• **EXERCISE GOAL**:
Starting at the first line of the records below, transcribe each line exactly, ending with the line that contains "# 注意：原型中硬编码 timeout".

Collected data
Segment Open

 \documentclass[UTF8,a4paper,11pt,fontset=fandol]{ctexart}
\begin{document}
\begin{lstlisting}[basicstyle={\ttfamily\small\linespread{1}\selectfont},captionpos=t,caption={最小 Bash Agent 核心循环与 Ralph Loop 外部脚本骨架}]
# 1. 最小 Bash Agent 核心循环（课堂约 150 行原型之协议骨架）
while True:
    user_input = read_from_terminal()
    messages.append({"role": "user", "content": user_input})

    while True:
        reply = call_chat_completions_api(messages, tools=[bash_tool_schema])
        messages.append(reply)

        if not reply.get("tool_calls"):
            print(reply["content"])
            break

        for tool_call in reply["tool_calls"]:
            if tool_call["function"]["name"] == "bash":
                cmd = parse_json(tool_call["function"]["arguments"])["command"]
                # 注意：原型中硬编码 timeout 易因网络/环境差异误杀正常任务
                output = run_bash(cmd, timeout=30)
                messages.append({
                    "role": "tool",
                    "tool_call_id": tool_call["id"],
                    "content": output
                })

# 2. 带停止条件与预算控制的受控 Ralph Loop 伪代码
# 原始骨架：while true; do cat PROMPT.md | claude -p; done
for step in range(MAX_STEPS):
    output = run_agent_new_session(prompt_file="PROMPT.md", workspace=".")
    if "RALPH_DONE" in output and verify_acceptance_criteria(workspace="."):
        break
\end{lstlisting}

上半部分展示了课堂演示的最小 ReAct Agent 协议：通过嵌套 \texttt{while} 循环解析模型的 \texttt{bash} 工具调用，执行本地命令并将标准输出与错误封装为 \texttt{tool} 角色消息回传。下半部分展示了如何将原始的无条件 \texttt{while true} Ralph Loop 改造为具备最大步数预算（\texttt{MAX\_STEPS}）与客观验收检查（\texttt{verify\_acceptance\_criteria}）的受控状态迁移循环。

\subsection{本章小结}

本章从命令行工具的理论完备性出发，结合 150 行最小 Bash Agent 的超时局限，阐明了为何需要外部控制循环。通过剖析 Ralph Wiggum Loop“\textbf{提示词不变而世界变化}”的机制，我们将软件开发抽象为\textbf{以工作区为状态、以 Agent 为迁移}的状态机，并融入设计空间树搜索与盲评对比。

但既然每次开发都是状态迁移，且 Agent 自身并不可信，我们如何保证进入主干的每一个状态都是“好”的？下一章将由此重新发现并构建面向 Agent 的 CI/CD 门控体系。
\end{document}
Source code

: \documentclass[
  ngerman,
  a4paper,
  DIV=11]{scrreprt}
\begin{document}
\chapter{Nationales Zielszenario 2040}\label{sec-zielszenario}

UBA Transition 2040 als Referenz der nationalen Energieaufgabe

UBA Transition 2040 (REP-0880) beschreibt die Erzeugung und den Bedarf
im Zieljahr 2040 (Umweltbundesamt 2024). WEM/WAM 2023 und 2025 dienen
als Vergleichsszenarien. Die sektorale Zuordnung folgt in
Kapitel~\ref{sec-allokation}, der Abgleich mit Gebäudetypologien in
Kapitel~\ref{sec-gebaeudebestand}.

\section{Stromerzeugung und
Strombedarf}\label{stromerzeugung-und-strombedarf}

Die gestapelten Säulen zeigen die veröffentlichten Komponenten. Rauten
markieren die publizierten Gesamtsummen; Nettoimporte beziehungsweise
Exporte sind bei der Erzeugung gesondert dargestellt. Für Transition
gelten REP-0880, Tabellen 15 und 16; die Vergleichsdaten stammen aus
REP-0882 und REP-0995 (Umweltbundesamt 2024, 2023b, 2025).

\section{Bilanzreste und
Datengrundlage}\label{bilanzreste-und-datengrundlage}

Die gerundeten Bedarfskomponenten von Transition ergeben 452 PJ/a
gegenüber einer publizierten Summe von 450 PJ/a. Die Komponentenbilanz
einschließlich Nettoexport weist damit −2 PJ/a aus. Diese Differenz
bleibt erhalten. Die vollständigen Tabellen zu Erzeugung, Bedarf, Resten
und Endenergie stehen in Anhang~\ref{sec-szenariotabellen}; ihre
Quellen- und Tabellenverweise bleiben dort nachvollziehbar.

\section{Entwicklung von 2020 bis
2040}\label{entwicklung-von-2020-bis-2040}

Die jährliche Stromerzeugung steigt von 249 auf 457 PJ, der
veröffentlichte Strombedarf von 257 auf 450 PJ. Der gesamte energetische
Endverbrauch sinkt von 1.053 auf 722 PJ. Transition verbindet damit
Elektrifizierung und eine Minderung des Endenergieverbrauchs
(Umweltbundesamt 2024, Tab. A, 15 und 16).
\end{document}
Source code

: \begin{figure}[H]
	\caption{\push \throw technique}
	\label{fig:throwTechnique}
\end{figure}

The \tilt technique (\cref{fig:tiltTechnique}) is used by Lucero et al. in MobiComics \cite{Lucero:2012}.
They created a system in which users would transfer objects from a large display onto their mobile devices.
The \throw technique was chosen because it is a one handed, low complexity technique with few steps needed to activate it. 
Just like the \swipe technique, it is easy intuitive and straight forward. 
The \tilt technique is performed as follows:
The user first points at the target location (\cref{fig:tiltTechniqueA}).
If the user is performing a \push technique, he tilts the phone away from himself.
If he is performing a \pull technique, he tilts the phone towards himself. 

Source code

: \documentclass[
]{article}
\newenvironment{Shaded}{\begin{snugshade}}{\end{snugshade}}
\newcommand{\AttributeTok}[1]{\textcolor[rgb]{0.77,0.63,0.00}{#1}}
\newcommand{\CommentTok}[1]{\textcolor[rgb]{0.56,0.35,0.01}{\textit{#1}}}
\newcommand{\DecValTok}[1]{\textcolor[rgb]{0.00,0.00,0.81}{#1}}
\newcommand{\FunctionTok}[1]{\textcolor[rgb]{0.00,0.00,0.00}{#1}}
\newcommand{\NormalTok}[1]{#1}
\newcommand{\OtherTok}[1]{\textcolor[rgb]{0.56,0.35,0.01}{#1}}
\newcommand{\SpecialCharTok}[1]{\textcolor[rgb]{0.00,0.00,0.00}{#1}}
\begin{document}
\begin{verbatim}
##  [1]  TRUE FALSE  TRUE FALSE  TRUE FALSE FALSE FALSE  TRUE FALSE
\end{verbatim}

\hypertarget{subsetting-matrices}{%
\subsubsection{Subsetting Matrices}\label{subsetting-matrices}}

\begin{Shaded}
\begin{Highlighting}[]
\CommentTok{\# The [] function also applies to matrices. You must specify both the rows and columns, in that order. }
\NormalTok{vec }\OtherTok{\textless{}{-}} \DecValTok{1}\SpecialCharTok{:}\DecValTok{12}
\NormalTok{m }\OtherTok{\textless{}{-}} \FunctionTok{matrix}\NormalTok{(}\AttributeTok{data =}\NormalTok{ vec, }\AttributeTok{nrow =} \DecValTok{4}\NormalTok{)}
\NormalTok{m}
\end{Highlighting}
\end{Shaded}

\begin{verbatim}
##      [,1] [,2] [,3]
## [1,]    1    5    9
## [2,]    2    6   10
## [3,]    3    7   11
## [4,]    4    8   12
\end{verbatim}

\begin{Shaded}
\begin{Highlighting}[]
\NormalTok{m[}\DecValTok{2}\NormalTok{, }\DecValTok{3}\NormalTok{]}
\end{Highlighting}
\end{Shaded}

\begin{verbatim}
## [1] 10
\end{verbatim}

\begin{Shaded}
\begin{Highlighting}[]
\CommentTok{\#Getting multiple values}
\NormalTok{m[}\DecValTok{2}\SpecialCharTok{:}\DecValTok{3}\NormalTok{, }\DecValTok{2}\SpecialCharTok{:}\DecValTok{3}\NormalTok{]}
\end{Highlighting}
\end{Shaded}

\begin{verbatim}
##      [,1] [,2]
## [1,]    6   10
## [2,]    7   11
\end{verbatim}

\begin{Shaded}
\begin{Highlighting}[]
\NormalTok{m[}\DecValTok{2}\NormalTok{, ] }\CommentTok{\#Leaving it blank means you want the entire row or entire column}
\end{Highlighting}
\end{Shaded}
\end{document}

Segment Closed

• **YOUR RESPONSE**:
 \documentclass[UTF8,a4paper,11pt,fontset=fandol]{ctexart}
\begin{document}
\begin{lstlisting}[basicstyle={\ttfamily\small\linespread{1}\selectfont},captionpos=t,caption={最小 Bash Agent 核心循环与 Ralph Loop 外部脚本骨架}]
# 1. 最小 Bash Agent 核心循环（课堂约 150 行原型之协议骨架）
while True:
    user_input = read_from_terminal()
    messages.append({"role": "user", "content": user_input})

    while True:
        reply = call_chat_completions_api(messages, tools=[bash_tool_schema])
        messages.append(reply)

        if not reply.get("tool_calls"):
            print(reply["content"])
            break

        for tool_call in reply["tool_calls"]:
            if tool_call["function"]["name"] == "bash":
                cmd = parse_json(tool_call["function"]["arguments"])["command"]
                # 注意：原型中硬编码 timeout 易因网络/环境差异误杀正常任务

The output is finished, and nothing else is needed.